## EXERCISE
Each entry must be given again exactly as it appears, with images excluded.

## PROVIDED RECORDS
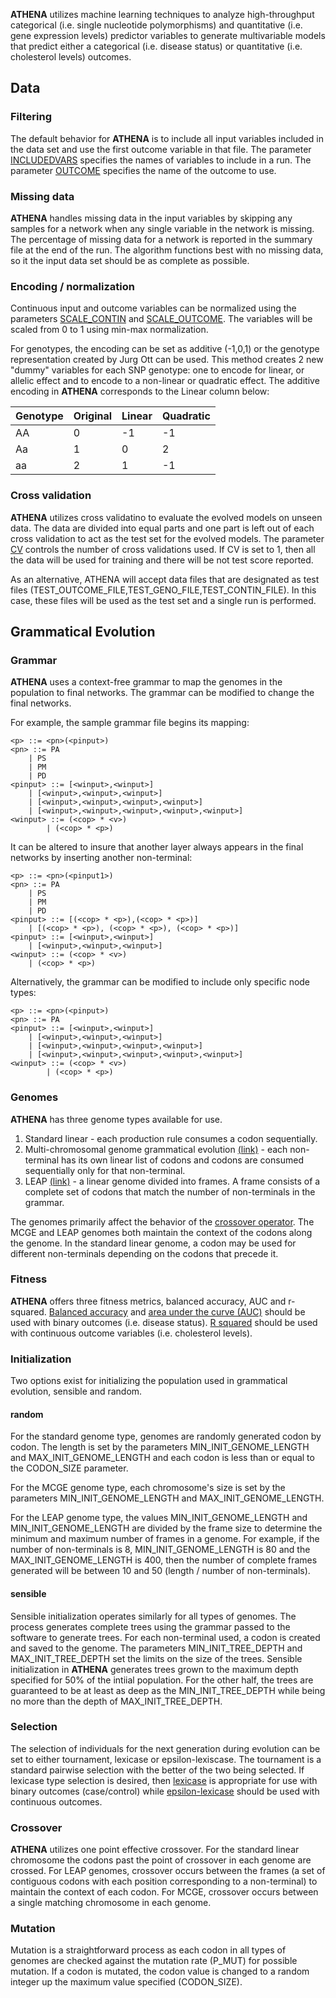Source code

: **ATHENA** utilizes machine learning techniques to analyze high-throughput categorical (i.e. single nucleotide polymorphisms) and quantitative (i.e. gene expression levels) predictor variables to generate multivariable models that predict either a categorical (i.e. disease status) or quantitative (i.e. cholesterol levels) outcomes.

## Data 

### Filtering

The default behavior for **ATHENA** is to include all input variables included in the data set and use the first outcome variable in that file. The parameter [INCLUDEDVARS](manual/parameters.md/#data-options) specifies the names of variables to include in a run. The parameter [OUTCOME](manual/parameters.md/#data-options) specifies the name of the outcome to use.

### Missing data

**ATHENA** handles missing data in the input variables by skipping any samples for a network when any single variable in the network is missing. The percentage of missing data for a network is reported in the summary file at the end of the run. The algorithm functions best with no missing data, so it the input data set should be as complete as possible.

### Encoding / normalization

Continuous input and outcome variables can be normalized using the parameters [SCALE_CONTIN](manual/parameters.md/#data-options) and [SCALE_OUTCOME](manual/parameters.md/#data-options). The variables will be scaled from 0 to 1 using min-max normalization.

For genotypes, the encoding can be set as additive (-1,0,1) or the genotype representation created by Jurg Ott can be used. This method creates 2 new "dummy" variables for each SNP genotype: one to encode for linear, or allelic effect and to encode to a non-linear or quadratic effect. The additive encoding in **ATHENA** corresponds to the Linear column below:

| **Genotype** | **Original** | **Linear** | **Quadratic** |
|---|---|---|---|
| AA | 0 | -1 | -1 |
| Aa | 1 | 0 | 2 |
| aa | 2 | 1 | -1 |

### Cross validation

**ATHENA** utilizes cross validatino to evaluate the evolved models on unseen data. The data are divided into equal parts and one part is left out of each cross validation to act as the test set for the evolved models. The parameter [CV](manual/parameters.md/#data-options) controls the number of cross validations used. If CV is set to 1, then all the data will be used for training and there will be not test score reported.

As an alternative, ATHENA will accept data files that are designated as test files (TEST_OUTCOME_FILE,TEST_GENO_FILE,TEST_CONTIN_FILE). In this case, these files will be used as the test set and a single run is performed.


## Grammatical Evolution

### Grammar

**ATHENA** uses a context-free grammar to map the genomes in the population to final networks. The grammar can be modified to change the final networks. 

For example, the sample grammar file begins its mapping:

    <p> ::= <pn>(<pinput>)
    <pn> ::= PA
        | PS
        | PM
        | PD
    <pinput> ::= [<winput>,<winput>]
        | [<winput>,<winput>,<winput>]
        | [<winput>,<winput>,<winput>,<winput>]
        | [<winput>,<winput>,<winput>,<winput>,<winput>]
    <winput> ::= (<cop> * <v>)
            | (<cop> * <p>)

It can be altered to insure that another layer always appears in the final networks by inserting another non-terminal:

    <p> ::= <pn>(<pinput1>)
    <pn> ::= PA
        | PS
        | PM
        | PD
    <pinput> ::= [(<cop> * <p>),(<cop> * <p>)]
        | [(<cop> * <p>), (<cop> * <p>), (<cop> * <p>)]
    <pinput> ::= [<winput>,<winput>]
        | [<winput>,<winput>,<winput>]
    <winput> ::= (<cop> * <v>)
        | (<cop> * <p>)

Alternatively, the grammar can be modified to include only specific node types:

    <p> ::= <pn>(<pinput>)
    <pn> ::= PA
    <pinput> ::= [<winput>,<winput>]
        | [<winput>,<winput>,<winput>]
        | [<winput>,<winput>,<winput>,<winput>]
        | [<winput>,<winput>,<winput>,<winput>,<winput>]
    <winput> ::= (<cop> * <v>)
            | (<cop> * <p>)


### Genomes

**ATHENA** has three genome types available for use. 

1. Standard linear - each production rule consumes a codon sequentially.
2. Multi-chromosomal genome grammatical evolution [(link)](https://core.ac.uk/download/pdf/12529831.pdf) - each non-terminal has its own linear list of codons and codons are consumed sequentially only for that non-terminal.
3. LEAP [(link)](https://dl.acm.org/doi/10.1145/3583133.3590680) - a linear genome divided into frames. A frame consists of a complete set of codons that match the number of non-terminals in the grammar.

The genomes primarily affect the behavior of the [crossover operator](#Crossover). The MCGE and LEAP genomes both maintain the context of the codons along the genome. In the standard linear genome, a codon may be used for different non-terminals depending on the codons that precede it.

### Fitness

**ATHENA** offers three fitness metrics, balanced accuracy, AUC and r-squared. [Balanced accuracy](https://en.wikipedia.org/wiki/Precision_and_recall#Imbalanced_data) and [area under the curve (AUC)](https://en.wikipedia.org/wiki/Receiver_operating_characteristic#Area_under_the_curve) should be used with binary outcomes (i.e. disease status). [R squared](https://en.wikipedia.org/wiki/Coefficient_of_determination) should be used with continuous outcome variables (i.e. cholesterol levels).

### Initialization

Two options exist for initializing the population used in grammatical evolution, sensible and random.

#### random

For the standard genome type, genomes are randomly generated codon by codon. The length is set by the parameters MIN_INIT_GENOME_LENGTH and MAX_INIT_GENOME_LENGTH and each codon is less than or equal to the CODON_SIZE parameter.

For the MCGE genome type, each chromosome's size is set by the parameters MIN_INIT_GENOME_LENGTH and MAX_INIT_GENOME_LENGTH.

For the LEAP genome type, the values MIN_INIT_GENOME_LENGTH and MIN_INIT_GENOME_LENGTH are divided by the frame size to determine the minimum and maximum number of frames in a genome. For example, if the number of non-terminals is 8, MIN_INIT_GENOME_LENGTH is 80 and the MAX_INIT_GENOME_LENGTH is 400, then the number of complete frames generated will be between 10 and 50 (length / number of non-terminals).

#### sensible

Sensible initialization operates similarly for all types of genomes. The process generates complete trees using the grammar passed to the software to generate trees. For each non-terminal used, a codon is created and saved to the genome. The parameters MIN_INIT_TREE_DEPTH and MAX_INIT_TREE_DEPTH set the limits on the size of the trees. Sensible initialization in **ATHENA** generates trees grown to the maximum depth specified for 50% of the intiial population. For the other half, the trees are guaranteed to be at least as deep as the MIN_INIT_TREE_DEPTH while being no more than the depth of MAX_INIT_TREE_DEPTH.


### Selection 

The selection of individuals for the next generation during evolution can be set to either tournament, lexicase or epsilon-lexiscase. The tournament is a standard pairwise selection with the better of the two being selected. If lexicase type selection is desired, then [lexicase](https://discourse.pushlanguage.org/t/lexicase-selection/90) is appropriate for use with binary outcomes (case/control) while [epsilon-lexicase](https://discourse.pushlanguage.org/t/epsilon-lexicase-selection/571) should be used with continuous outcomes.


### Crossover

**ATHENA** utilizes one point effective crossover. For the standard linear chromosome the codons past the point of crossover in each genome are crossed. For LEAP genomes, crossover occurs between the frames (a set of contiguous codons with each position corresponding to a non-terminal) to maintain the context of each codon. For MCGE, crossover occurs between a single matching chromosome in each genome.

### Mutation

Mutation is a straightforward process as each codon in all types of genomes are checked against the mutation rate (P_MUT) for possible mutation. If a codon is mutated, the codon value is changed to a random integer up the maximum value specified (CODON_SIZE).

## RESULT
Source code

: **ATHENA** utilizes machine learning techniques to analyze high-throughput categorical (i.e. single nucleotide polymorphisms) and quantitative (i.e. gene expression levels) predictor variables to generate multivariable models that predict either a categorical (i.e. disease status) or quantitative (i.e. cholesterol levels) outcomes.

## Data 

### Filtering

The default behavior for **ATHENA** is to include all input variables included in the data set and use the first outcome variable in that file. The parameter [INCLUDEDVARS](manual/parameters.md/#data-options) specifies the names of variables to include in a run. The parameter [OUTCOME](manual/parameters.md/#data-options) specifies the name of the outcome to use.

### Missing data

**ATHENA** handles missing data in the input variables by skipping any samples for a network when any single variable in the network is missing. The percentage of missing data for a network is reported in the summary file at the end of the run. The algorithm functions best with no missing data, so it the input data set should be as complete as possible.

### Encoding / normalization

Continuous input and outcome variables can be normalized using the parameters [SCALE_CONTIN](manual/parameters.md/#data-options) and [SCALE_OUTCOME](manual/parameters.md/#data-options). The variables will be scaled from 0 to 1 using min-max normalization.

For genotypes, the encoding can be set as additive (-1,0,1) or the genotype representation created by Jurg Ott can be used. This method creates 2 new "dummy" variables for each SNP genotype: one to encode for linear, or allelic effect and to encode to a non-linear or quadratic effect. The additive encoding in **ATHENA** corresponds to the Linear column below:

| **Genotype** | **Original** | **Linear** | **Quadratic** |
|---|---|---|---|
| AA | 0 | -1 | -1 |
| Aa | 1 | 0 | 2 |
| aa | 2 | 1 | -1 |

### Cross validation

**ATHENA** utilizes cross validatino to evaluate the evolved models on unseen data. The data are divided into equal parts and one part is left out of each cross validation to act as the test set for the evolved models. The parameter [CV](manual/parameters.md/#data-options) controls the number of cross validations used. If CV is set to 1, then all the data will be used for training and there will be not test score reported.

As an alternative, ATHENA will accept data files that are designated as test files (TEST_OUTCOME_FILE,TEST_GENO_FILE,TEST_CONTIN_FILE). In this case, these files will be used as the test set and a single run is performed.


## Grammatical Evolution

### Grammar

**ATHENA** uses a context-free grammar to map the genomes in the population to final networks. The grammar can be modified to change the final networks. 

For example, the sample grammar file begins its mapping:

    <p> ::= <pn>(<pinput>)
    <pn> ::= PA
        | PS
        | PM
        | PD
    <pinput> ::= [<winput>,<winput>]
        | [<winput>,<winput>,<winput>]
        | [<winput>,<winput>,<winput>,<winput>]
        | [<winput>,<winput>,<winput>,<winput>,<winput>]
    <winput> ::= (<cop> * <v>)
            | (<cop> * <p>)

It can be altered to insure that another layer always appears in the final networks by inserting another non-terminal:

    <p> ::= <pn>(<pinput1>)
    <pn> ::= PA
        | PS
        | PM
        | PD
    <pinput> ::= [(<cop> * <p>),(<cop> * <p>)]
        | [(<cop> * <p>), (<cop> * <p>), (<cop> * <p>)]
    <pinput> ::= [<winput>,<winput>]
        | [<winput>,<winput>,<winput>]
    <winput> ::= (<cop> * <v>)
        | (<cop> * <p>)

Alternatively, the grammar can be modified to include only specific node types:

    <p> ::= <pn>(<pinput>)
    <pn> ::= PA
    <pinput> ::= [<winput>,<winput>]
        | [<winput>,<winput>,<winput>]
        | [<winput>,<winput>,<winput>,<winput>]
        | [<winput>,<winput>,<winput>,<winput>,<winput>]
    <winput> ::= (<cop> * <v>)
            | (<cop> * <p>)


### Genomes

**ATHENA** has three genome types available for use. 

1. Standard linear - each production rule consumes a codon sequentially.
2. Multi-chromosomal genome grammatical evolution [(link)](https://core.ac.uk/download/pdf/12529831.pdf) - each non-terminal has its own linear list of codons and codons are consumed sequentially only for that non-terminal.
3. LEAP [(link)](https://dl.acm.org/doi/10.1145/3583133.3590680) - a linear genome divided into frames. A frame consists of a complete set of codons that match the number of non-terminals in the grammar.

The genomes primarily affect the behavior of the [crossover operator](#Crossover). The MCGE and LEAP genomes both maintain the context of the codons along the genome. In the standard linear genome, a codon may be used for different non-terminals depending on the codons that precede it.

### Fitness

**ATHENA** offers three fitness metrics, balanced accuracy, AUC and r-squared. [Balanced accuracy](https://en.wikipedia.org/wiki/Precision_and_recall#Imbalanced_data) and [area under the curve (AUC)](https://en.wikipedia.org/wiki/Receiver_operating_characteristic#Area_under_the_curve) should be used with binary outcomes (i.e. disease status). [R squared](https://en.wikipedia.org/wiki/Coefficient_of_determination) should be used with continuous outcome variables (i.e. cholesterol levels).

### Initialization

Two options exist for initializing the population used in grammatical evolution, sensible and random.

#### random

For the standard genome type, genomes are randomly generated codon by codon. The length is set by the parameters MIN_INIT_GENOME_LENGTH and MAX_INIT_GENOME_LENGTH and each codon is less than or equal to the CODON_SIZE parameter.

For the MCGE genome type, each chromosome's size is set by the parameters MIN_INIT_GENOME_LENGTH and MAX_INIT_GENOME_LENGTH.

For the LEAP genome type, the values MIN_INIT_GENOME_LENGTH and MIN_INIT_GENOME_LENGTH are divided by the frame size to determine the minimum and maximum number of frames in a genome. For example, if the number of non-terminals is 8, MIN_INIT_GENOME_LENGTH is 80 and the MAX_INIT_GENOME_LENGTH is 400, then the number of complete frames generated will be between 10 and 50 (length / number of non-terminals).

#### sensible

Sensible initialization operates similarly for all types of genomes. The process generates complete trees using the grammar passed to the software to generate trees. For each non-terminal used, a codon is created and saved to the genome. The parameters MIN_INIT_TREE_DEPTH and MAX_INIT_TREE_DEPTH set the limits on the size of the trees. Sensible initialization in **ATHENA** generates trees grown to the maximum depth specified for 50% of the intiial population. For the other half, the trees are guaranteed to be at least as deep as the MIN_INIT_TREE_DEPTH while being no more than the depth of MAX_INIT_TREE_DEPTH.


### Selection 

The selection of individuals for the next generation during evolution can be set to either tournament, lexicase or epsilon-lexiscase. The tournament is a standard pairwise selection with the better of the two being selected. If lexicase type selection is desired, then [lexicase](https://discourse.pushlanguage.org/t/lexicase-selection/90) is appropriate for use with binary outcomes (case/control) while [epsilon-lexicase](https://discourse.pushlanguage.org/t/epsilon-lexicase-selection/571) should be used with continuous outcomes.


### Crossover

**ATHENA** utilizes one point effective crossover. For the standard linear chromosome the codons past the point of crossover in each genome are crossed. For LEAP genomes, crossover occurs between the frames (a set of contiguous codons with each position corresponding to a non-terminal) to maintain the context of each codon. For MCGE, crossover occurs between a single matching chromosome in each genome.

### Mutation

Mutation is a straightforward process as each codon in all types of genomes are checked against the mutation rate (P_MUT) for possible mutation. If a codon is mutated, the codon value is changed to a random integer up the maximum value specified (CODON_SIZE).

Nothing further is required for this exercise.